A few useful perspectives and experiments related to detecting rare events. I reproduce the papers’ abstracts (or at least part of the abstracts) below.
Data Set Balancing, David L. Olson
This paper conducts experiments with three skewed data sets, seeking to demonstrate problems when skewed data is used, and identifying counter problems when data is balanced. The basic data mining algorithms of decision tree, regression-based, and neural network models are considered, using both categorical and continuous data. Two of the data sets have binary outcomes, while the third has a set of four possible outcomes. Key findings are that when the data is highly unbalanced, algorithms tend to degenerate by assigning all cases to the most common outcome. When data is balanced, accuracy rates tend to decline. If data is balanced, that reduces the training set size, and can lead to the degeneracy of model failure through omission of cases encountered in the test set. Decision tree algorithms were found to be the most robust with respect to the degree of balancing applied.
Sampling Bias and Class Imbalance in Maximum-likelihood Logistic Regression, Oomen et al.
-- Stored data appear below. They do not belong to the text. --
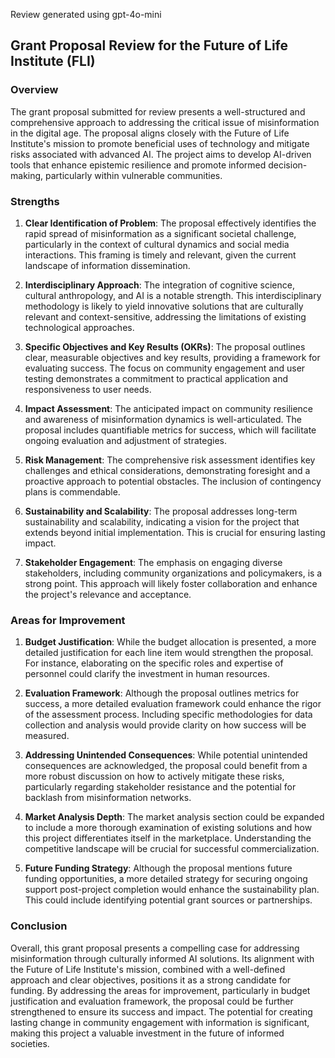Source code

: Review generated using gpt-4o-mini

## Grant Proposal Review for the Future of Life Institute (FLI)

### Overview
The grant proposal submitted for review presents a well-structured and comprehensive approach to addressing the critical issue of misinformation in the digital age. The proposal aligns closely with the Future of Life Institute's mission to promote beneficial uses of technology and mitigate risks associated with advanced AI. The project aims to develop AI-driven tools that enhance epistemic resilience and promote informed decision-making, particularly within vulnerable communities.

### Strengths

1. **Clear Identification of Problem**: The proposal effectively identifies the rapid spread of misinformation as a significant societal challenge, particularly in the context of cultural dynamics and social media interactions. This framing is timely and relevant, given the current landscape of information dissemination.

2. **Interdisciplinary Approach**: The integration of cognitive science, cultural anthropology, and AI is a notable strength. This interdisciplinary methodology is likely to yield innovative solutions that are culturally relevant and context-sensitive, addressing the limitations of existing technological approaches.

3. **Specific Objectives and Key Results (OKRs)**: The proposal outlines clear, measurable objectives and key results, providing a framework for evaluating success. The focus on community engagement and user testing demonstrates a commitment to practical application and responsiveness to user needs.

4. **Impact Assessment**: The anticipated impact on community resilience and awareness of misinformation dynamics is well-articulated. The proposal includes quantifiable metrics for success, which will facilitate ongoing evaluation and adjustment of strategies.

5. **Risk Management**: The comprehensive risk assessment identifies key challenges and ethical considerations, demonstrating foresight and a proactive approach to potential obstacles. The inclusion of contingency plans is commendable.

6. **Sustainability and Scalability**: The proposal addresses long-term sustainability and scalability, indicating a vision for the project that extends beyond initial implementation. This is crucial for ensuring lasting impact.

7. **Stakeholder Engagement**: The emphasis on engaging diverse stakeholders, including community organizations and policymakers, is a strong point. This approach will likely foster collaboration and enhance the project's relevance and acceptance.

### Areas for Improvement

1. **Budget Justification**: While the budget allocation is presented, a more detailed justification for each line item would strengthen the proposal. For instance, elaborating on the specific roles and expertise of personnel could clarify the investment in human resources.

2. **Evaluation Framework**: Although the proposal outlines metrics for success, a more detailed evaluation framework could enhance the rigor of the assessment process. Including specific methodologies for data collection and analysis would provide clarity on how success will be measured.

3. **Addressing Unintended Consequences**: While potential unintended consequences are acknowledged, the proposal could benefit from a more robust discussion on how to actively mitigate these risks, particularly regarding stakeholder resistance and the potential for backlash from misinformation networks.

4. **Market Analysis Depth**: The market analysis section could be expanded to include a more thorough examination of existing solutions and how this project differentiates itself in the marketplace. Understanding the competitive landscape will be crucial for successful commercialization.

5. **Future Funding Strategy**: Although the proposal mentions future funding opportunities, a more detailed strategy for securing ongoing support post-project completion would enhance the sustainability plan. This could include identifying potential grant sources or partnerships.

### Conclusion
Overall, this grant proposal presents a compelling case for addressing misinformation through culturally informed AI solutions. Its alignment with the Future of Life Institute's mission, combined with a well-defined approach and clear objectives, positions it as a strong candidate for funding. By addressing the areas for improvement, particularly in budget justification and evaluation framework, the proposal could be further strengthened to ensure its success and impact. The potential for creating lasting change in community engagement with information is significant, making this project a valuable investment in the future of informed societies.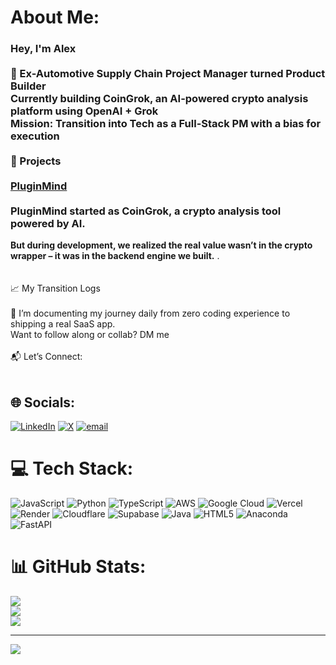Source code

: #  About Me:
### Hey, I'm Alex <br><br>🔧 Ex-Automotive Supply Chain Project Manager turned Product Builder<br>Currently building CoinGrok, an AI-powered crypto analysis platform using OpenAI + Grok<br>Mission: Transition into Tech as a Full-Stack PM with a bias for execution<br><br>🔭 Projects<br><br>[PluginMind](https://github.com/GhostRobo-MAG/PluginMind)<br><br> PluginMind started as **CoinGrok**, a crypto analysis tool powered by AI.  
**But during development, we realized the real value wasn’t in the crypto wrapper – it was in the **backend engine** we built.**
.<br>    <br><br>📈 My Transition Logs<br><br>🧠 I’m documenting my journey daily from zero coding experience to shipping a real SaaS app.<br>Want to follow along or collab? DM me<br><br>📬 Let’s Connect:<br><br> 


## 🌐 Socials:
[![LinkedIn](https://img.shields.io/badge/LinkedIn-%230077B5.svg?logo=linkedin&logoColor=white)](https://linkedin.com/in/https://www.linkedin.com/in/alexandru-g-mihai/) [![X](https://img.shields.io/badge/X-black.svg?logo=X&logoColor=white)](https://x.com/https://x.com/alexghimself) [![email](https://img.shields.io/badge/Email-D14836?logo=gmail&logoColor=white)](mailto:mihai.gl.alexandru@gmail.com) 

# 💻 Tech Stack:
![JavaScript](https://img.shields.io/badge/javascript-%23323330.svg?style=for-the-badge&logo=javascript&logoColor=%23F7DF1E) ![Python](https://img.shields.io/badge/python-3670A0?style=for-the-badge&logo=python&logoColor=ffdd54) ![TypeScript](https://img.shields.io/badge/typescript-%23007ACC.svg?style=for-the-badge&logo=typescript&logoColor=white) ![AWS](https://img.shields.io/badge/AWS-%23FF9900.svg?style=for-the-badge&logo=amazon-aws&logoColor=white) ![Google Cloud](https://img.shields.io/badge/GoogleCloud-%234285F4.svg?style=for-the-badge&logo=google-cloud&logoColor=white) ![Vercel](https://img.shields.io/badge/vercel-%23000000.svg?style=for-the-badge&logo=vercel&logoColor=white) ![Render](https://img.shields.io/badge/Render-%46E3B7.svg?style=for-the-badge&logo=render&logoColor=white) ![Cloudflare](https://img.shields.io/badge/Cloudflare-F38020?style=for-the-badge&logo=Cloudflare&logoColor=white) ![Supabase](https://img.shields.io/badge/Supabase-3ECF8E?style=for-the-badge&logo=supabase&logoColor=white) ![Java](https://img.shields.io/badge/java-%23ED8B00.svg?style=for-the-badge&logo=openjdk&logoColor=white) ![HTML5](https://img.shields.io/badge/html5-%23E34F26.svg?style=for-the-badge&logo=html5&logoColor=white) ![Anaconda](https://img.shields.io/badge/Anaconda-%2344A833.svg?style=for-the-badge&logo=anaconda&logoColor=white) ![FastAPI](https://img.shields.io/badge/FastAPI-005571?style=for-the-badge&logo=fastapi) 
# 📊 GitHub Stats:
![](https://github-readme-stats.vercel.app/api?username=GhostRobo-MAG&theme=neon&hide_border=false&include_all_commits=false&count_private=false)<br/>
![](https://nirzak-streak-stats.vercel.app/?user=GhostRobo-MAG&theme=neon&hide_border=false)<br/>
![](https://github-readme-stats.vercel.app/api/top-langs/?username=GhostRobo-MAG&theme=neon&hide_border=false&include_all_commits=false&count_private=false&layout=compact)

---
[![](https://visitcount.itsvg.in/api?id=GhostRobo-MAG&icon=0&color=0)](https://visitcount.itsvg.in)

<!-- Proudly created with GPRM ( https://gprm.itsvg.in ) -->
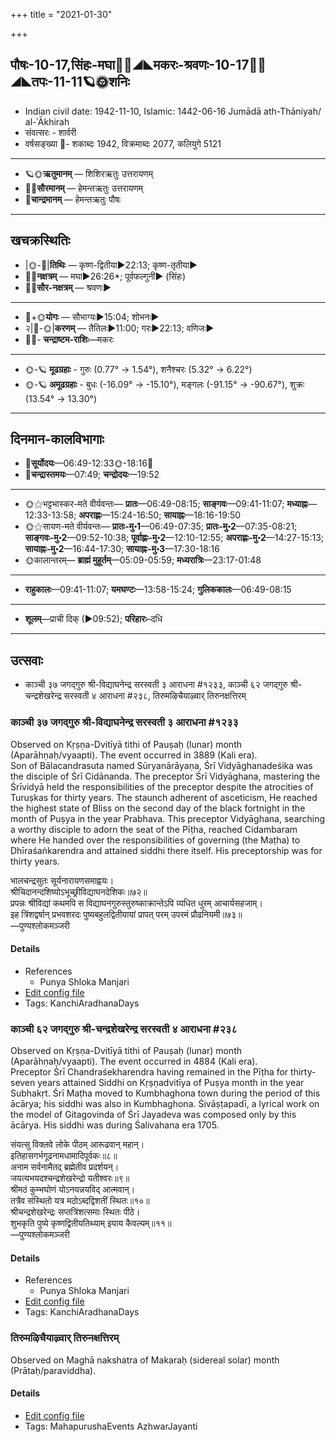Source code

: +++
title = "2021-01-30"

+++
## पौषः-10-17,सिंहः-मघा🌛🌌◢◣मकरः-श्रवणः-10-17🌌🌞◢◣तपः-11-11🪐🌞शनिः
- Indian civil date: 1942-11-10, Islamic: 1442-06-16 Jumādā ath-Thāniyah/ al-ʾĀkhirah
- संवत्सरः - शार्वरी
- वर्षसङ्ख्या 🌛- शकाब्दः 1942, विक्रमाब्दः 2077, कलियुगे 5121
___________________
- 🪐🌞**ऋतुमानम्** — शिशिरऋतुः उत्तरायणम्
- 🌌🌞**सौरमानम्** — हेमन्तऋतुः उत्तरायणम्
- 🌛**चान्द्रमानम्** — हेमन्तऋतुः पौषः
___________________


## खचक्रस्थितिः
- |🌞-🌛|**तिथिः** — कृष्ण-द्वितीया►22:13; कृष्ण-तृतीया►  
- 🌌🌛**नक्षत्रम्** — मघा►26:26*; पूर्वफल्गुनी► (सिंहः)  
- 🌌🌞**सौर-नक्षत्रम्** — श्रवणः►  
___________________
- 🌛+🌞**योगः** — सौभाग्यः►15:04; शोभनः►  
- २|🌛-🌞|**करणम्** — तैतिलः►11:00; गरः►22:13; वणिजः►  
- 🌌🌛- **चन्द्राष्टम-राशिः**—मकरः  
___________________
- 🌞-🪐 **मूढग्रहाः** - गुरुः (0.77° → 1.54°), शनैश्चरः (5.32° → 6.22°)
- 🌞-🪐 **अमूढग्रहाः** - बुधः (-16.09° → -15.10°), मङ्गलः (-91.15° → -90.67°), शुक्रः (13.54° → 13.30°)
___________________


## दिनमान-कालविभागाः
- 🌅**सूर्योदयः**—06:49-12:33🌞️-18:16🌇  
- 🌛**चन्द्रास्तमयः**—07:49; **चन्द्रोदयः**—19:52  
___________________
- 🌞⚝भट्टभास्कर-मते वीर्यवन्तः— **प्रातः**—06:49-08:15; **साङ्गवः**—09:41-11:07; **मध्याह्नः**—12:33-13:58; **अपराह्णः**—15:24-16:50; **सायाह्नः**—18:16-19:50  
- 🌞⚝सायण-मते वीर्यवन्तः— **प्रातः-मु॰1**—06:49-07:35; **प्रातः-मु॰2**—07:35-08:21; **साङ्गवः-मु॰2**—09:52-10:38; **पूर्वाह्णः-मु॰2**—12:10-12:55; **अपराह्णः-मु॰2**—14:27-15:13; **सायाह्नः-मु॰2**—16:44-17:30; **सायाह्नः-मु॰3**—17:30-18:16  
- 🌞कालान्तरम्— **ब्राह्मं मुहूर्तम्**—05:09-05:59; **मध्यरात्रिः**—23:17-01:48  
___________________
- **राहुकालः**—09:41-11:07; **यमघण्टः**—13:58-15:24; **गुलिककालः**—06:49-08:15  
___________________
- **शूलम्**—प्राची दिक् (►09:52); **परिहारः**–दधि  
___________________

## उत्सवाः
- काञ्ची ३७ जगद्गुरु श्री-विद्याघनेन्द्र सरस्वती ३ आराधना #१२३३, काञ्ची ६२ जगद्गुरु श्री-चन्द्रशेखरेन्द्र सरस्वती ४ आराधना #२३८, तिरुमऴिचैयाऴ्वार् तिरुनक्षत्तिरम्
### काञ्ची ३७ जगद्गुरु श्री-विद्याघनेन्द्र सरस्वती ३ आराधना #१२३३

Observed on Kṛṣṇa-Dvitīyā tithi of Pauṣaḥ (lunar) month (Aparāhṇaḥ/vyaapti). The event occurred in 3889 (Kali era).  
Son of Bālacandrasuta named Sūryanārāyaṇa, Śrī Vidyāghanadeśika was the disciple of Śrī Cidānanda. The preceptor Śrī Vidyāghana, mastering the Śrīvidyā held the responsibilities of the preceptor despite the atrocities of Turuṣkas for thirty years. The staunch adherent of asceticism, He reached the highest state of Bliss on the second day of the black fortnight in the month of Puṣya in the year Prabhava. This preceptor Vidyāghana, searching a worthy disciple to adorn the seat of the Pīṭha, reached Cidambaram where He handed over the responsibilities of governing (the Maṭha) to Dhīraśaṅkarendra and attained siddhi there itself. His preceptorship was for thirty years.

भालचन्द्रसुतः सूर्यनारायणसमाह्वयः।  
श्रीचिदानन्दशिष्योऽभूच्छ्रीविद्याघनदेशिकः॥७२॥  
प्रपन्नः श्रीविद्यां कथमपि स विद्याघनगुरुस्तुरुष्काक्रान्तेऽपि व्यधित धुरम् आचार्यसहजाम्।  
इह त्रिंशद्वर्षान् प्रभवशरदः पुष्यबहुलद्वितीयायां प्रापत् परम् उपरमं प्रौढनियमी॥७३॥  
—पुण्यश्लोकमञ्जरी



#### Details
- References
  - Punya Shloka Manjari
- [Edit config file](https://github.com/jyotisham/adyatithi/tree/master/mahApuruSha/kAnchI-maTha/lunar_month/tithi/10/17/kAJcI%2037%20jagadguru%20zrI~vidyAghanEndra%20sarasvatI%203%20ArAdhanA.toml)
- Tags: KanchiAradhanaDays


### काञ्ची ६२ जगद्गुरु श्री-चन्द्रशेखरेन्द्र सरस्वती ४ आराधना #२३८

Observed on Kṛṣṇa-Dvitīyā tithi of Pauṣaḥ (lunar) month (Aparāhṇaḥ/vyaapti). The event occurred in 4884 (Kali era).  
Preceptor Śrī Chandraśekharendra having remained in the Pīṭha for thirty-seven years attained Siddhi on Kṛṣṇadvitīya of Puṣya month in the year Subhakṛt. Śrī Maṭha moved to Kumbhaghona town during the period of this ācārya; his siddhi was also in Kumbhaghona. Śivāṣṭapadī, a lyrical work on the model of Gitagovinda of Śrī Jayadeva was composed only by this ācārya. His siddhi was during Śalivahana era 1705.

संयत्सु विक्लवे लोके पीठम् आरूढवान् महान्।  
इतिहासगर्भगूढनामधामादिपूर्वकः॥८॥  
अनाम सर्वनामैतद् ब्रह्मेतीव प्रदर्शयन्।  
जयत्यभयदश्चन्द्रशेखरेन्द्रो यतीश्वरः॥९॥  
श्रीमठं कुम्भघोणं योऽनयन्नयविद् आत्मवान्।  
तत्रैव संस्थितो यत्र मठोऽब्दद्विशतीं स्थितः॥१०॥  
श्रीचन्द्रशेखरेन्द्रः सप्तत्रिंशत्समाः स्थितः पीठे।  
शुभकृति पुष्ये कृष्णद्वितीयतिथ्याम् इयाय कैवल्यम्॥११॥  
—पुण्यश्लोकमञ्जरी



#### Details
- References
  - Punya Shloka Manjari
- [Edit config file](https://github.com/jyotisham/adyatithi/tree/master/mahApuruSha/kAnchI-maTha/lunar_month/tithi/10/17/kAJcI%2062%20jagadguru%20zrI~candrazEkharEndra%20sarasvatI%204%20ArAdhanA.toml)
- Tags: KanchiAradhanaDays


### तिरुमऴिचैयाऴ्वार् तिरुनक्षत्तिरम्

Observed on Maghā nakshatra of Makaraḥ (sidereal solar) month (Prātaḥ/paraviddha). 

#### Details
- [Edit config file](https://github.com/jyotisham/adyatithi/tree/master/mahApuruSha/ALvAr/sidereal_solar_month/nakshatra/10/10/tirumazhicaiyAzhvAr%20tirunakSattiram.toml)
- Tags: MahapurushaEvents AzhwarJayanti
We hypothesize that the predictive capability of the model is related to the sampling bias associated with the data so that the MLLR [LF: maximum likelihood logistic regression] model has perfect predictability when the data have no sampling bias. We test our hypotheses using two simulated datasets with class distributions that are 50:50 and 80:20, respectively. We construct a suite of controlled experiments by extracting multiple samples with varying class imbalance and sampling bias from the two simulated datasets and fitting MLLR models to each of these samples. The experiments suggest that it is important to develop a sample that has the same class distribution as the original population rather than ensuring that the classes are balanced. Furthermore, when sampling bias is reduced either by using over-sampling or under-sampling, both sampling techniques can improve the predictive capability of an MLLR model.
Logistic Regression in Rare Events Dat, by Gary Kind and Lanche Zeng
We study rare events data, binary dependent variables with dozens to thousands of times fewer ones (events, such as wars, vetoes, cases of political activism, or epidemiological infections) than zeros (“nonevents”). In many literatures, these variables have proven difficult to explain and predict, a problem that seems to have at least two sources. First, popular statistical procedures, such as logistic regression, can sharply underestimate the probability of rare events. We recommend corrections that outperform existing methods and change the estimates of absolute and relative risks by as much as some estimated effects reported in the literature. Second, commonly used data collection strategies are grossly inefficient for rare events data. The fear of collecting data with too few events has led to data collections with huge numbers of observations but relatively few, and poorly measured, explanatory variables, such as in international conflict data with more than a quarter-million dyads, only a few of which are at war. As it turns out, more efficient sampling designs exist for making valid inferences, such as sampling all available events (e.g., wars) and a tiny fraction on nonevents (peace). This enables scholars to save as much as 99% of their (nonfixed) data collection costs or to collect much more meaningful explanatory variables. We provide methods that link these two results, enabling both types of corrections to work simultaneously, and software that implements the methods developed.